*EXERCISE PROMPT*
Look through the records and report how many lines include the word "alta", with no other words.

*Data entries*
——

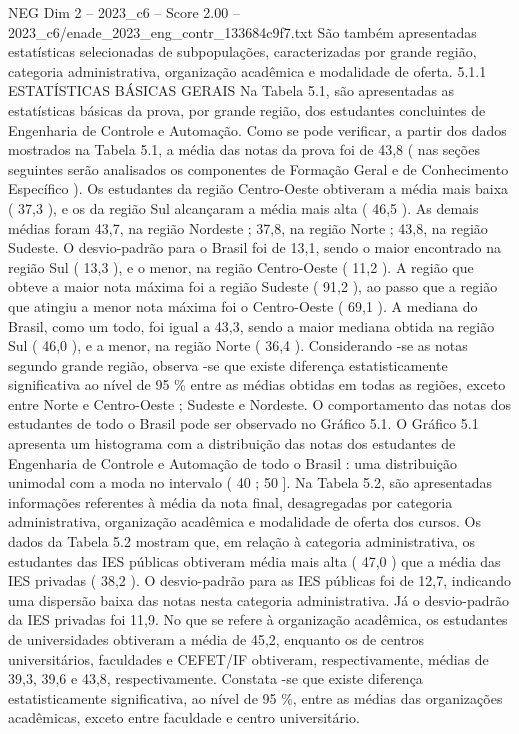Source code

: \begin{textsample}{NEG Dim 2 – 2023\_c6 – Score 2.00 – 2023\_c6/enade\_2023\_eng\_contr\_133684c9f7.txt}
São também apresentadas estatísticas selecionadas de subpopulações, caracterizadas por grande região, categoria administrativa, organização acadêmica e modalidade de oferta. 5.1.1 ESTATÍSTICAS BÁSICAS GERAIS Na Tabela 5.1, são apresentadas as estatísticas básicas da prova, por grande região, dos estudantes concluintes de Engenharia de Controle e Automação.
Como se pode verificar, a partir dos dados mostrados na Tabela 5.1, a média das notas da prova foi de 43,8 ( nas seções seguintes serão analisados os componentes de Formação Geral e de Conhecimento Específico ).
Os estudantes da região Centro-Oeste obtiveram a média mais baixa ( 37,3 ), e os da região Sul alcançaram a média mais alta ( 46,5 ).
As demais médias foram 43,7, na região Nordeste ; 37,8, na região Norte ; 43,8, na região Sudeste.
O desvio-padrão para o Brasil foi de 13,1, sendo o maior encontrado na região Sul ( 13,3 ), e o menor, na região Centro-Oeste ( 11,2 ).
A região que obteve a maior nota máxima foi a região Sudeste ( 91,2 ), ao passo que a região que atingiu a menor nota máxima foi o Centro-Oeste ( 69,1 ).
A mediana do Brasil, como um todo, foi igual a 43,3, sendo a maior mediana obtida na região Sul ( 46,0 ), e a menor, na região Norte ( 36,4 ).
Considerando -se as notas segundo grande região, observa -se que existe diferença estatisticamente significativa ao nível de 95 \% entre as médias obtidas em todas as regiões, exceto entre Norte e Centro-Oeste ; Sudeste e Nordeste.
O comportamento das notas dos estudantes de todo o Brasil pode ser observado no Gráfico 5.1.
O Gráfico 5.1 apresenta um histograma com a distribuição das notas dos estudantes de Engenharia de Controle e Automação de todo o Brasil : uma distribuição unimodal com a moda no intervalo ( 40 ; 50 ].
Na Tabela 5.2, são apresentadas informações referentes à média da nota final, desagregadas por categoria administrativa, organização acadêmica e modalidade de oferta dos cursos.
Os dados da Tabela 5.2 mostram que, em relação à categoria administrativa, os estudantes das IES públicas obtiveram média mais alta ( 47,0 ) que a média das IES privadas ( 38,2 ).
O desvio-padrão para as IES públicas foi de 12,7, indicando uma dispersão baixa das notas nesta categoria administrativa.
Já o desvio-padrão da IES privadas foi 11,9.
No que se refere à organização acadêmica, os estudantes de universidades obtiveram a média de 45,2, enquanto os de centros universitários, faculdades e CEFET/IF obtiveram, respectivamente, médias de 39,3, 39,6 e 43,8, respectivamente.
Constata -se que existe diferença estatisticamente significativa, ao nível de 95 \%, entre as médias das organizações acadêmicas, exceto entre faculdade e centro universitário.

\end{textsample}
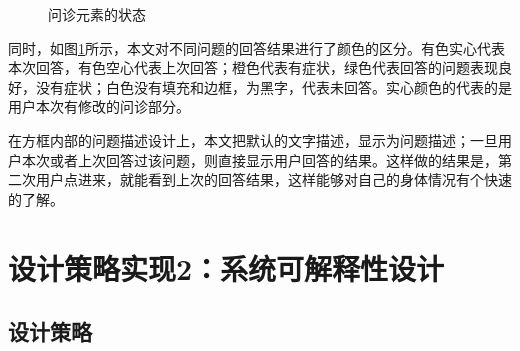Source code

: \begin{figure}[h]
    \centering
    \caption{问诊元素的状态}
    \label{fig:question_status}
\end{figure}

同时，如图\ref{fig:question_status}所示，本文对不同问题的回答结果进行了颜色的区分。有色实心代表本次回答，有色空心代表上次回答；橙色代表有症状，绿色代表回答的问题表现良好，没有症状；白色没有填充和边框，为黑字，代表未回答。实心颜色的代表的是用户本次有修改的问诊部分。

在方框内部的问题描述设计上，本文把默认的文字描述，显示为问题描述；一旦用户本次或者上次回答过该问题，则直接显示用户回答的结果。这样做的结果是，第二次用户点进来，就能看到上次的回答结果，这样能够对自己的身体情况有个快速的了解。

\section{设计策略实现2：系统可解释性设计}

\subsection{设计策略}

——

*OUTPUT OF THE TASK*
2